→ **What needs to be done**: Repeat the data. Keep each line identical.

(Records contained in a dataset)
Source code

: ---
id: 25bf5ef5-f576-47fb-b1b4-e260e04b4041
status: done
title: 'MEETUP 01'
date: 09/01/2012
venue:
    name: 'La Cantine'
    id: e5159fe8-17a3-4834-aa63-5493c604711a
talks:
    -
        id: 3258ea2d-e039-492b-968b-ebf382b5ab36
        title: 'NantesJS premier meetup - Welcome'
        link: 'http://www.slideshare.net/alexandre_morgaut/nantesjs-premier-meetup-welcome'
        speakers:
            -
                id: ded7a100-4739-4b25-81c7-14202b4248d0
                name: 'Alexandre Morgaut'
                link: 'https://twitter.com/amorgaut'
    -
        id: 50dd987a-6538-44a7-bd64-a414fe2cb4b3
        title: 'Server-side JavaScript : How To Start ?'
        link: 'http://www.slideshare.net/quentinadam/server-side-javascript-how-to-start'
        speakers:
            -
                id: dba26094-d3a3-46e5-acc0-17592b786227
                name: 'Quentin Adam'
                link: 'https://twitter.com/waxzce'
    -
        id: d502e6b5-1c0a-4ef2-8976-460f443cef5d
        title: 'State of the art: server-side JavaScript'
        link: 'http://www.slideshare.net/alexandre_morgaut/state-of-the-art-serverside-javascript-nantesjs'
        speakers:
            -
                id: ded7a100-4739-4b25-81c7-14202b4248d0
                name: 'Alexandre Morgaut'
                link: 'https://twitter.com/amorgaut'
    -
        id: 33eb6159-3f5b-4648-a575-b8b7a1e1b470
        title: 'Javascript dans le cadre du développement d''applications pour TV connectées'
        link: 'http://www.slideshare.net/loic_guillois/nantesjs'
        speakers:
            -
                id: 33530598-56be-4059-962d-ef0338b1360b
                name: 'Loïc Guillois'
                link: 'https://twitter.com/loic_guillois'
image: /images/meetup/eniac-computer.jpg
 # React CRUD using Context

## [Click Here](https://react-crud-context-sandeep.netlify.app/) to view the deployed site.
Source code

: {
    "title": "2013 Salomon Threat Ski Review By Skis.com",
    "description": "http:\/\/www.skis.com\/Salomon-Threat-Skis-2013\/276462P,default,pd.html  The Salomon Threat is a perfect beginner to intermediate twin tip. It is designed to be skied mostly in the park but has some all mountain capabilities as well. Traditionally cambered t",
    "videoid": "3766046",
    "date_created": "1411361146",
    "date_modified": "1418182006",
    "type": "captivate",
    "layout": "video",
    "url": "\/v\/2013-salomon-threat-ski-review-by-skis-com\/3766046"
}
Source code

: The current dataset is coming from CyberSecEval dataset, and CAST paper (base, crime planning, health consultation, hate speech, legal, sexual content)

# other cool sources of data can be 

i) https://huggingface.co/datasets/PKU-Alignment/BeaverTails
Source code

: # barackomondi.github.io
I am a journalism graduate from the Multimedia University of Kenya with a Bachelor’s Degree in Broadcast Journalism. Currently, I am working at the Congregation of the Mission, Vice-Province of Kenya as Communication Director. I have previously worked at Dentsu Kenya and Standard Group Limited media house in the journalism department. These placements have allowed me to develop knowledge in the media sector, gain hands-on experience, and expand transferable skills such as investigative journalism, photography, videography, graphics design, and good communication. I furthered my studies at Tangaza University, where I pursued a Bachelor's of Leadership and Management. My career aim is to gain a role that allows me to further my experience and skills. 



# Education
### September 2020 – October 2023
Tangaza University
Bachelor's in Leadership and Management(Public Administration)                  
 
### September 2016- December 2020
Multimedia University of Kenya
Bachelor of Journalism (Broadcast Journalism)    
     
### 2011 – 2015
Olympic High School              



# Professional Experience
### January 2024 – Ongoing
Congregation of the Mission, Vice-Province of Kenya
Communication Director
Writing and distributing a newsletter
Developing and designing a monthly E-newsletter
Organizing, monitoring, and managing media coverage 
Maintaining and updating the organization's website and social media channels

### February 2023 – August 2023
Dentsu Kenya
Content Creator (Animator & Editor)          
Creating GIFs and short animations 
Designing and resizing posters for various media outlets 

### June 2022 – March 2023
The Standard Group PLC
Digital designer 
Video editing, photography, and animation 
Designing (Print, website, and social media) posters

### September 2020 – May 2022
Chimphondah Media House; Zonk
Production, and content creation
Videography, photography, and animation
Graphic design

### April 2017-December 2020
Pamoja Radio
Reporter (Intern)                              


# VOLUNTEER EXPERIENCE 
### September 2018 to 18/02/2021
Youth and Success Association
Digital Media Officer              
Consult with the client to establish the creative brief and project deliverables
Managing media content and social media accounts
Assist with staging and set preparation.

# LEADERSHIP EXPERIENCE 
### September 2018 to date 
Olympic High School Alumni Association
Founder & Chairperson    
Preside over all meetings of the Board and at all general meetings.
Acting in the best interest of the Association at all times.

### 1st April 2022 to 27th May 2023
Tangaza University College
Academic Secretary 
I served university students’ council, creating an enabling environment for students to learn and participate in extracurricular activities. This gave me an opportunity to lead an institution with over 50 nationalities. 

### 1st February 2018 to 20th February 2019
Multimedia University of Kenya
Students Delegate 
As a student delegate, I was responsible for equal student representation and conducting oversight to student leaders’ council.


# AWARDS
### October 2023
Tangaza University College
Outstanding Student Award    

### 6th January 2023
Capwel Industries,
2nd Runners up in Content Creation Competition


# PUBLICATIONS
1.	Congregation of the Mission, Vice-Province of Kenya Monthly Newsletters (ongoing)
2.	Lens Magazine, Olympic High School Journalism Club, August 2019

→ **Solved exercise**:
Source code

: ---
id: 25bf5ef5-f576-47fb-b1b4-e260e04b4041
status: done
title: 'MEETUP 01'
date: 09/01/2012
venue:
    name: 'La Cantine'
    id: e5159fe8-17a3-4834-aa63-5493c604711a
talks:
    -
        id: 3258ea2d-e039-492b-968b-ebf382b5ab36
        title: 'NantesJS premier meetup - Welcome'
        link: 'http://www.slideshare.net/alexandre_morgaut/nantesjs-premier-meetup-welcome'
        speakers:
            -
                id: ded7a100-4739-4b25-81c7-14202b4248d0
                name: 'Alexandre Morgaut'
                link: 'https://twitter.com/amorgaut'
    -
        id: 50dd987a-6538-44a7-bd64-a414fe2cb4b3
        title: 'Server-side JavaScript : How To Start ?'
        link: 'http://www.slideshare.net/quentinadam/server-side-javascript-how-to-start'
        speakers:
            -
                id: dba26094-d3a3-46e5-acc0-17592b786227
                name: 'Quentin Adam'
                link: 'https://twitter.com/waxzce'
    -
        id: d502e6b5-1c0a-4ef2-8976-460f443cef5d
        title: 'State of the art: server-side JavaScript'
        link: 'http://www.slideshare.net/alexandre_morgaut/state-of-the-art-serverside-javascript-nantesjs'
        speakers:
            -
                id: ded7a100-4739-4b25-81c7-14202b4248d0
                name: 'Alexandre Morgaut'
                link: 'https://twitter.com/amorgaut'
    -
        id: 33eb6159-3f5b-4648-a575-b8b7a1e1b470
        title: 'Javascript dans le cadre du développement d''applications pour TV connectées'
        link: 'http://www.slideshare.net/loic_guillois/nantesjs'
        speakers:
            -
                id: 33530598-56be-4059-962d-ef0338b1360b
                name: 'Loïc Guillois'
                link: 'https://twitter.com/loic_guillois'
image: /images/meetup/eniac-computer.jpg
 # React CRUD using Context

## [Click Here](https://react-crud-context-sandeep.netlify.app/) to view the deployed site.
Source code

: {
    "title": "2013 Salomon Threat Ski Review By Skis.com",
    "description": "http:\/\/www.skis.com\/Salomon-Threat-Skis-2013\/276462P,default,pd.html  The Salomon Threat is a perfect beginner to intermediate twin tip. It is designed to be skied mostly in the park but has some all mountain capabilities as well. Traditionally cambered t",
    "videoid": "3766046",
    "date_created": "1411361146",
    "date_modified": "1418182006",
    "type": "captivate",
    "layout": "video",
    "url": "\/v\/2013-salomon-threat-ski-review-by-skis-com\/3766046"
}
Source code

: The current dataset is coming from CyberSecEval dataset, and CAST paper (base, crime planning, health consultation, hate speech, legal, sexual content)

# other cool sources of data can be 

i) https://huggingface.co/datasets/PKU-Alignment/BeaverTails
Source code

: # barackomondi.github.io
I am a journalism graduate from the Multimedia University of Kenya with a Bachelor’s Degree in Broadcast Journalism. Currently, I am working at the Congregation of the Mission, Vice-Province of Kenya as Communication Director. I have previously worked at Dentsu Kenya and Standard Group Limited media house in the journalism department. These placements have allowed me to develop knowledge in the media sector, gain hands-on experience, and expand transferable skills such as investigative journalism, photography, videography, graphics design, and good communication. I furthered my studies at Tangaza University, where I pursued a Bachelor's of Leadership and Management. My career aim is to gain a role that allows me to further my experience and skills. 



# Education
### September 2020 – October 2023
Tangaza University
Bachelor's in Leadership and Management(Public Administration)                  
 
### September 2016- December 2020
Multimedia University of Kenya
Bachelor of Journalism (Broadcast Journalism)    
     
### 2011 – 2015
Olympic High School              



# Professional Experience
### January 2024 – Ongoing
Congregation of the Mission, Vice-Province of Kenya
Communication Director
Writing and distributing a newsletter
Developing and designing a monthly E-newsletter
Organizing, monitoring, and managing media coverage 
Maintaining and updating the organization's website and social media channels

### February 2023 – August 2023
Dentsu Kenya
Content Creator (Animator & Editor)          
Creating GIFs and short animations 
Designing and resizing posters for various media outlets 

### June 2022 – March 2023
The Standard Group PLC
Digital designer 
Video editing, photography, and animation 
Designing (Print, website, and social media) posters

### September 2020 – May 2022
Chimphondah Media House; Zonk
Production, and content creation
Videography, photography, and animation
Graphic design

### April 2017-December 2020
Pamoja Radio
Reporter (Intern)                              


# VOLUNTEER EXPERIENCE 
### September 2018 to 18/02/2021
Youth and Success Association
Digital Media Officer              
Consult with the client to establish the creative brief and project deliverables
Managing media content and social media accounts
Assist with staging and set preparation.

# LEADERSHIP EXPERIENCE 
### September 2018 to date 
Olympic High School Alumni Association
Founder & Chairperson    
Preside over all meetings of the Board and at all general meetings.
Acting in the best interest of the Association at all times.

### 1st April 2022 to 27th May 2023
Tangaza University College
Academic Secretary 
I served university students’ council, creating an enabling environment for students to learn and participate in extracurricular activities. This gave me an opportunity to lead an institution with over 50 nationalities. 

### 1st February 2018 to 20th February 2019
Multimedia University of Kenya
Students Delegate 
As a student delegate, I was responsible for equal student representation and conducting oversight to student leaders’ council.


# AWARDS
### October 2023
Tangaza University College
Outstanding Student Award    

### 6th January 2023
Capwel Industries,
2nd Runners up in Content Creation Competition


# PUBLICATIONS
1.	Congregation of the Mission, Vice-Province of Kenya Monthly Newsletters (ongoing)
2.	Lens Magazine, Olympic High School Journalism Club, August 2019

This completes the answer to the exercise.